GOAL OF THE EXERCISE
Transcribe only the lines of the listing below from the one holding "Nicht zu verwechseln" through the one holding "https://www.pasticceriamax.it/storia-panettone/", inclusive, without any change.

SUPPLIED RECORDS section start

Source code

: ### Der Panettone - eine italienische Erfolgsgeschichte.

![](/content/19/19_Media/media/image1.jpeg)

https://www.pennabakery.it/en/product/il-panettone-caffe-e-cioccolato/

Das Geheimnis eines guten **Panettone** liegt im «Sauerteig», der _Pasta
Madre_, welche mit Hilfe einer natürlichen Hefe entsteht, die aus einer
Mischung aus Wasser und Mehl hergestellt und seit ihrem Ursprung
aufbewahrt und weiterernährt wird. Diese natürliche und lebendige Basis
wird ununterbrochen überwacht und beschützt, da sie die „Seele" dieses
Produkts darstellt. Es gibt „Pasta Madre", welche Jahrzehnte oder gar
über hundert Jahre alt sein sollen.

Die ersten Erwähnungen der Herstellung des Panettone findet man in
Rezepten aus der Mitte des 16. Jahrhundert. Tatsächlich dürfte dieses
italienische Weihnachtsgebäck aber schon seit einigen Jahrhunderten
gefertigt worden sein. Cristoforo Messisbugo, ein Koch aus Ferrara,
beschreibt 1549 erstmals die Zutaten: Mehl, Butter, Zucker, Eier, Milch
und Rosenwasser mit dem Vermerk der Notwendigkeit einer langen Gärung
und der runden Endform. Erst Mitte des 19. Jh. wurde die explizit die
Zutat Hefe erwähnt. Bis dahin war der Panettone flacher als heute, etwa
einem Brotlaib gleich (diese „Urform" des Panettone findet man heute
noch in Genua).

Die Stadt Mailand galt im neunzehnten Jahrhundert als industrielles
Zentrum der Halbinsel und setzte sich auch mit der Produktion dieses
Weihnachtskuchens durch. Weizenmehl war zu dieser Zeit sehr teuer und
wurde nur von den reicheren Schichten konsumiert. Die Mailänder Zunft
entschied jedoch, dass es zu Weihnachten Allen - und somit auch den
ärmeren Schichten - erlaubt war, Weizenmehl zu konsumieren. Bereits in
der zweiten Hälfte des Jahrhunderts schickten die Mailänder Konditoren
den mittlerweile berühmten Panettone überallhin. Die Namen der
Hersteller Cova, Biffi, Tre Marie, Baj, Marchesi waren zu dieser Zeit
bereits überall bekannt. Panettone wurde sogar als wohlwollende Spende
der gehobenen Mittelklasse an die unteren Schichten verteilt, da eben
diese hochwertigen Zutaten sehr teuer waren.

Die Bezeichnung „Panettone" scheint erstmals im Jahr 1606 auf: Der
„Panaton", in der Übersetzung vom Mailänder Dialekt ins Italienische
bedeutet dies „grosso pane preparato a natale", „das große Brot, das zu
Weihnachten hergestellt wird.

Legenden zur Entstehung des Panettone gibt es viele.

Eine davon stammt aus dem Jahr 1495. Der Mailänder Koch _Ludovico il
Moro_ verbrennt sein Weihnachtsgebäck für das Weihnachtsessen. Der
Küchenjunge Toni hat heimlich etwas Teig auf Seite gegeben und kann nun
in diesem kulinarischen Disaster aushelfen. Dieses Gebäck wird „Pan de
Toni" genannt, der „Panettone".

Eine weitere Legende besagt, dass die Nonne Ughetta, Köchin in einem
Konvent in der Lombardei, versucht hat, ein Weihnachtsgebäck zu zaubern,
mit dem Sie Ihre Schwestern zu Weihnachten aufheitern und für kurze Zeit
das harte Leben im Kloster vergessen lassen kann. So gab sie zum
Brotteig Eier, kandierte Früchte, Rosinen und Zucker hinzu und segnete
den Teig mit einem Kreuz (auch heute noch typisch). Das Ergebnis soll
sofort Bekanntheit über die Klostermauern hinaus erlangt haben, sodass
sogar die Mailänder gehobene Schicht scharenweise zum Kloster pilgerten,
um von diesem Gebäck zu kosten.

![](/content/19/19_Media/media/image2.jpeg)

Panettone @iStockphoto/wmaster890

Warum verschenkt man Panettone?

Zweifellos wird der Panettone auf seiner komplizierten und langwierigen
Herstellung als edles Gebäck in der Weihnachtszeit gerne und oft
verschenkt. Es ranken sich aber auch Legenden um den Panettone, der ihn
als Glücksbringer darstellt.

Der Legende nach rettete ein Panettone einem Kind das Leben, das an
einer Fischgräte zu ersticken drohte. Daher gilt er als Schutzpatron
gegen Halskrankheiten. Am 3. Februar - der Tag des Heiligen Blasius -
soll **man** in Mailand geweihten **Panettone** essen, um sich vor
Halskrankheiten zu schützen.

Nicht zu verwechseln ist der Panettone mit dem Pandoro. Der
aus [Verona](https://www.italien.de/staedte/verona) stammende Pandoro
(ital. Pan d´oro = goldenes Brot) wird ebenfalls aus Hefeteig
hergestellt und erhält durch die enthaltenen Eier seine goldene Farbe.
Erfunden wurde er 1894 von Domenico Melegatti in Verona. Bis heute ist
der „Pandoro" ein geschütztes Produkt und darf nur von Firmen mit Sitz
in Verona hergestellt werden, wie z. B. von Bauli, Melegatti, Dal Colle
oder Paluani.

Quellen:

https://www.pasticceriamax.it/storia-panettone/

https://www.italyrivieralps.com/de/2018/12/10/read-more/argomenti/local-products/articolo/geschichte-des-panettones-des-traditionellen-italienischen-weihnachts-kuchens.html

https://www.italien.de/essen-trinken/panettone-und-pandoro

SUPPLIED RECORDS section end

EXERCISE RESULT
Nicht zu verwechseln ist der Panettone mit dem Pandoro. Der
aus [Verona](https://www.italien.de/staedte/verona) stammende Pandoro
(ital. Pan d´oro = goldenes Brot) wird ebenfalls aus Hefeteig
hergestellt und erhält durch die enthaltenen Eier seine goldene Farbe.
Erfunden wurde er 1894 von Domenico Melegatti in Verona. Bis heute ist
der „Pandoro" ein geschütztes Produkt und darf nur von Firmen mit Sitz
in Verona hergestellt werden, wie z. B. von Bauli, Melegatti, Dal Colle
oder Paluani.

Quellen:

https://www.pasticceriamax.it/storia-panettone/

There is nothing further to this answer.